Segment Start: GIVEN RECORDS

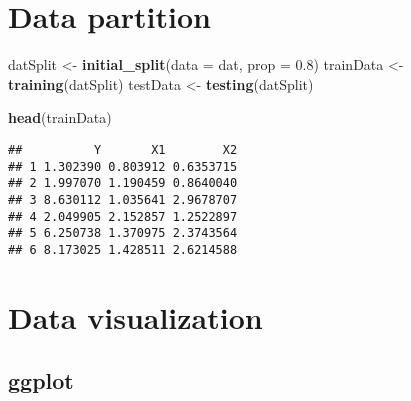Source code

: \documentclass[
]{article}
\newenvironment{Shaded}{\begin{snugshade}}{\end{snugshade}}
\newcommand{\AttributeTok}[1]{\textcolor[rgb]{0.13,0.29,0.53}{#1}}
\newcommand{\FloatTok}[1]{\textcolor[rgb]{0.00,0.00,0.81}{#1}}
\newcommand{\FunctionTok}[1]{\textcolor[rgb]{0.13,0.29,0.53}{\textbf{#1}}}
\newcommand{\NormalTok}[1]{#1}
\newcommand{\OtherTok}[1]{\textcolor[rgb]{0.56,0.35,0.01}{#1}}
\begin{document}
\section{Data partition}\label{data-partition}

\begin{Shaded}
\begin{Highlighting}[]
\NormalTok{datSplit }\OtherTok{\textless{}{-}} \FunctionTok{initial\_split}\NormalTok{(}\AttributeTok{data =}\NormalTok{ dat, }\AttributeTok{prop =} \FloatTok{0.8}\NormalTok{)}
\NormalTok{trainData }\OtherTok{\textless{}{-}} \FunctionTok{training}\NormalTok{(datSplit)}
\NormalTok{testData }\OtherTok{\textless{}{-}} \FunctionTok{testing}\NormalTok{(datSplit)}

\FunctionTok{head}\NormalTok{(trainData)}
\end{Highlighting}
\end{Shaded}

\begin{verbatim}
##          Y       X1        X2
## 1 1.302390 0.803912 0.6353715
## 2 1.997070 1.190459 0.8640040
## 3 8.630112 1.035641 2.9678707
## 4 2.049905 2.152857 1.2522897
## 5 6.250738 1.370975 2.3743564
## 6 8.173025 1.428511 2.6214588
\end{verbatim}

\section{Data visualization}\label{data-visualization}

\subsection{ggplot}\label{ggplot}
\end{document}
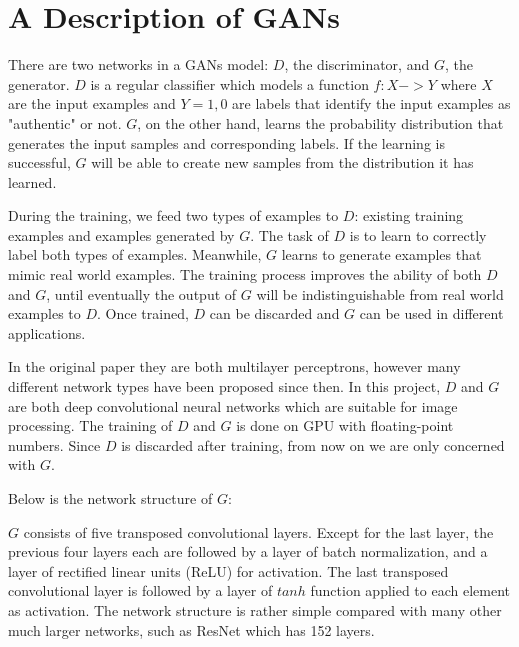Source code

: 
\chapter{A Description of GANs}

There are two networks in a GANs model: $D$, the discriminator, and $G$, the generator. $D$ is a regular
classifier which models a function $f: X -> Y$ where $X$ are the input examples and $Y = {1, 0}$ are labels
that identify the input examples as "authentic" or not. $G$, on the other hand, learns the probability
distribution that generates the input samples and corresponding labels. If the learning is successful,
$G$ will be able to create new samples from the distribution it has learned.

During the training, we feed two types of examples to $D$: existing training examples and examples generated
by $G$. The task of $D$ is to learn to correctly label both types of examples. Meanwhile, $G$ learns to
generate examples that mimic real world examples. The training process improves the ability of both $D$
and $G$, until eventually the output of $G$ will be indistinguishable from real world examples to $D$. Once
trained, $D$ can be discarded and $G$ can be used in different applications.

In the original paper they are both multilayer perceptrons, however many different network types have been
proposed since then. In this project, $D$ and $G$ are both deep convolutional neural networks which are
suitable for image processing. The training of $D$ and $G$ is done on GPU with floating-point numbers. Since
$D$ is discarded after training, from now on we are only concerned with $G$.

Below is the network structure of $G$:

$G$ consists of five transposed convolutional layers. Except for the last layer, the previous four layers
each are followed by a layer of batch normalization, and a layer of rectified linear units (ReLU) for
activation. The last transposed convolutional layer is followed by a layer of $tanh$ function applied to
each element as activation. The network structure is rather simple compared with many other much larger
networks, such as ResNet which has 152 layers.

\clearpage %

Segment End: GIVEN RECORDS

* **WHAT THE EXERCISE ASKS**:
Omit the pictures and reproduce the listing exactly.

* **ANSWER FOR THE TASK**:
Source code

: \documentclass[
]{article}
\newenvironment{Shaded}{\begin{snugshade}}{\end{snugshade}}
\newcommand{\AttributeTok}[1]{\textcolor[rgb]{0.13,0.29,0.53}{#1}}
\newcommand{\FloatTok}[1]{\textcolor[rgb]{0.00,0.00,0.81}{#1}}
\newcommand{\FunctionTok}[1]{\textcolor[rgb]{0.13,0.29,0.53}{\textbf{#1}}}
\newcommand{\NormalTok}[1]{#1}
\newcommand{\OtherTok}[1]{\textcolor[rgb]{0.56,0.35,0.01}{#1}}
\begin{document}
\section{Data partition}\label{data-partition}

\begin{Shaded}
\begin{Highlighting}[]
\NormalTok{datSplit }\OtherTok{\textless{}{-}} \FunctionTok{initial\_split}\NormalTok{(}\AttributeTok{data =}\NormalTok{ dat, }\AttributeTok{prop =} \FloatTok{0.8}\NormalTok{)}
\NormalTok{trainData }\OtherTok{\textless{}{-}} \FunctionTok{training}\NormalTok{(datSplit)}
\NormalTok{testData }\OtherTok{\textless{}{-}} \FunctionTok{testing}\NormalTok{(datSplit)}

\FunctionTok{head}\NormalTok{(trainData)}
\end{Highlighting}
\end{Shaded}

\begin{verbatim}
##          Y       X1        X2
## 1 1.302390 0.803912 0.6353715
## 2 1.997070 1.190459 0.8640040
## 3 8.630112 1.035641 2.9678707
## 4 2.049905 2.152857 1.2522897
## 5 6.250738 1.370975 2.3743564
## 6 8.173025 1.428511 2.6214588
\end{verbatim}

\section{Data visualization}\label{data-visualization}

\subsection{ggplot}\label{ggplot}
\end{document}
Source code

: 
\chapter{A Description of GANs}

There are two networks in a GANs model: $D$, the discriminator, and $G$, the generator. $D$ is a regular
classifier which models a function $f: X -> Y$ where $X$ are the input examples and $Y = {1, 0}$ are labels
that identify the input examples as "authentic" or not. $G$, on the other hand, learns the probability
distribution that generates the input samples and corresponding labels. If the learning is successful,
$G$ will be able to create new samples from the distribution it has learned.

During the training, we feed two types of examples to $D$: existing training examples and examples generated
by $G$. The task of $D$ is to learn to correctly label both types of examples. Meanwhile, $G$ learns to
generate examples that mimic real world examples. The training process improves the ability of both $D$
and $G$, until eventually the output of $G$ will be indistinguishable from real world examples to $D$. Once
trained, $D$ can be discarded and $G$ can be used in different applications.

In the original paper they are both multilayer perceptrons, however many different network types have been
proposed since then. In this project, $D$ and $G$ are both deep convolutional neural networks which are
suitable for image processing. The training of $D$ and $G$ is done on GPU with floating-point numbers. Since
$D$ is discarded after training, from now on we are only concerned with $G$.

Below is the network structure of $G$:

$G$ consists of five transposed convolutional layers. Except for the last layer, the previous four layers
each are followed by a layer of batch normalization, and a layer of rectified linear units (ReLU) for
activation. The last transposed convolutional layer is followed by a layer of $tanh$ function applied to
each element as activation. The network structure is rather simple compared with many other much larger
networks, such as ResNet which has 152 layers.

\clearpage %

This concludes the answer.